O mais engraçado desse país que trata os índios com desprezo é que boa parte da população tem sangue indígena, ainda que distante. Embora eu não tenha cara de indígena, descendo de uma trisavó índia, laçada pelo meu trisavô português no interior paulista. Sim, não só os índios homens eram tratados como objeto, as índias também, e no sentido sexual da coisa, principalmente.

            Ao contrário da Bolívia, Guatemala, Peru e México, que são os países latino americanos com maior proporção de população indígena, respectivamente com 62,2%, 41%, 24% e 15,1%, o Brasil é um dos países da região com menor percentual de população indígena em relação à população total. O Brasil tem menos de 900 mil índios, segundo dados do IBGE do ano de 2010, equivalendo a menos de 0,5% da população brasileira, embora tenha o maior número de etnias, 305, com 274 línguas diferentes e com 36,2% dos seus indígenas vivendo em área urbana e o restante na área rural.

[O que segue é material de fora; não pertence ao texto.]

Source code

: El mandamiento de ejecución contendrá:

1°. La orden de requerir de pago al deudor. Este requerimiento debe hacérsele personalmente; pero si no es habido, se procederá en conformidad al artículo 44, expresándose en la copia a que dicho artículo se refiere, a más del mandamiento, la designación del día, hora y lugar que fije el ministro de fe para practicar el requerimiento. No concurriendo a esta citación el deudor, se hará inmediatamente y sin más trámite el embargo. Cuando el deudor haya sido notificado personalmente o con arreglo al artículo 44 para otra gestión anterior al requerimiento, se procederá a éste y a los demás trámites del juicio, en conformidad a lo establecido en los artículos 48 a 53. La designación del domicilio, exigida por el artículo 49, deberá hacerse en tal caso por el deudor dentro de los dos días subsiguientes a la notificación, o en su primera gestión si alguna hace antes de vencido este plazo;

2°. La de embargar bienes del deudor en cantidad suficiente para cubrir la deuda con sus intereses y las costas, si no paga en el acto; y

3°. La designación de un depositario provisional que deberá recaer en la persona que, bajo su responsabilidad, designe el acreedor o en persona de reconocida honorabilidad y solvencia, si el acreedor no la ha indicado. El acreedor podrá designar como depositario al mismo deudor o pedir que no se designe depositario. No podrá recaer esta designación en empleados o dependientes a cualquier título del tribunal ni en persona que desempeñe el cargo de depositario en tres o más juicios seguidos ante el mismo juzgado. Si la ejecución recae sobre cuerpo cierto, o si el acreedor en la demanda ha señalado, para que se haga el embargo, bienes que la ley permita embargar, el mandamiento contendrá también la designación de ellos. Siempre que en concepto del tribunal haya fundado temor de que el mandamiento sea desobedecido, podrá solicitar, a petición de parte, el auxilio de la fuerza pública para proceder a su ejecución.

Segundo um relatório da Comissão Econômica para a América Latina e o Caribe – CEPAL, órgão da ONU, divulgado em 2014, na América Latina vivem 45 milhões de indígenas em 826 comunidades, representando 8,3% da população total. Desses, 17 milhões vivem no México e outros 7 milhões no Peru.

A FUNAI – Fundação Nacional do Índio, criada em 1967 e vinculada ao Ministério da Justiça, aponta que 37,4% dos índios residem no norte do país e há 588 terras indígenas reconhecidas. Dessas; 545 são as tradicionalmente ocupadas; 6 são terras de propriedade adquirida pelos índios (dominiais); 6 possuem restrição de ingresso e trânsito de terceiros na área (interditadas); e 31 são reservas indígenas propriamente ditas.

Os Tikunas, com 6,8% do total da população indígena brasileira, formam a maior comunidade nativa,  segundo os dados do IBGE de 2010.

            E dos 900 mil índios brasileiros, apenas cerca de 42 mil vivem no Estado de São Paulo, representando menos de 0,1% da população de paulistas e, desse total, 38 mil vivem em cidades. Esses dados são do Censo 2010, do IBGE. Segundo a FUNAI, em São Paulo há 21 áreas indígenas declaradas, delimitadas ou regularizadas e outras 10 em estudo.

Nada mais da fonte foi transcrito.